• _To do_
Within the data below, copy each line where the string "relationships" is found.

• _Available data_
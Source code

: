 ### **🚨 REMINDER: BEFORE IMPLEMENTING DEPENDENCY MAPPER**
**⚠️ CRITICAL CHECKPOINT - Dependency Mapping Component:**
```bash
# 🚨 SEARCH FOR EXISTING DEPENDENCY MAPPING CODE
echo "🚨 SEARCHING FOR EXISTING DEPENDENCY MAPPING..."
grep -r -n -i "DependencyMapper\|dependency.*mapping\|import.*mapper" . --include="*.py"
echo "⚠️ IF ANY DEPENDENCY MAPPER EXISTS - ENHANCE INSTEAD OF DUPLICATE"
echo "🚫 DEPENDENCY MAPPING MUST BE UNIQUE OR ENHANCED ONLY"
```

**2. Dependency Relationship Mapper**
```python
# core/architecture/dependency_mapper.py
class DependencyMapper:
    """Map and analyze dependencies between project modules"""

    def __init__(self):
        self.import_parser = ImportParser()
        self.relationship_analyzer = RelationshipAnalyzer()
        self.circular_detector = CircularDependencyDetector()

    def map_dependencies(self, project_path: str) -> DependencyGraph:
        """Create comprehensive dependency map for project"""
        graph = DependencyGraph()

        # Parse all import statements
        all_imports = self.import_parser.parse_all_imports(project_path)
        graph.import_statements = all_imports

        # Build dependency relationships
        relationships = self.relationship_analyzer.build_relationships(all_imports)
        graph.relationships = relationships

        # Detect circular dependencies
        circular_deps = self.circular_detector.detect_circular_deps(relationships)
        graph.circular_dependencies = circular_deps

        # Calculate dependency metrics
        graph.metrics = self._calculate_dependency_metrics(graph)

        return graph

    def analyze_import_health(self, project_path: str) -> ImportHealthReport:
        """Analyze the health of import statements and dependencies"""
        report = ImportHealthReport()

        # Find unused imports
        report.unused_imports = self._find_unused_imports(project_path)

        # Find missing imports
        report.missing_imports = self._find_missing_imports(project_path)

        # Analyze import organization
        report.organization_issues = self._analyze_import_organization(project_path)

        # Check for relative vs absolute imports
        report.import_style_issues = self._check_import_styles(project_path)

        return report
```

• _Final answer_
        # Build dependency relationships
        relationships = self.relationship_analyzer.build_relationships(all_imports)
        graph.relationships = relationships
        circular_deps = self.circular_detector.detect_circular_deps(relationships)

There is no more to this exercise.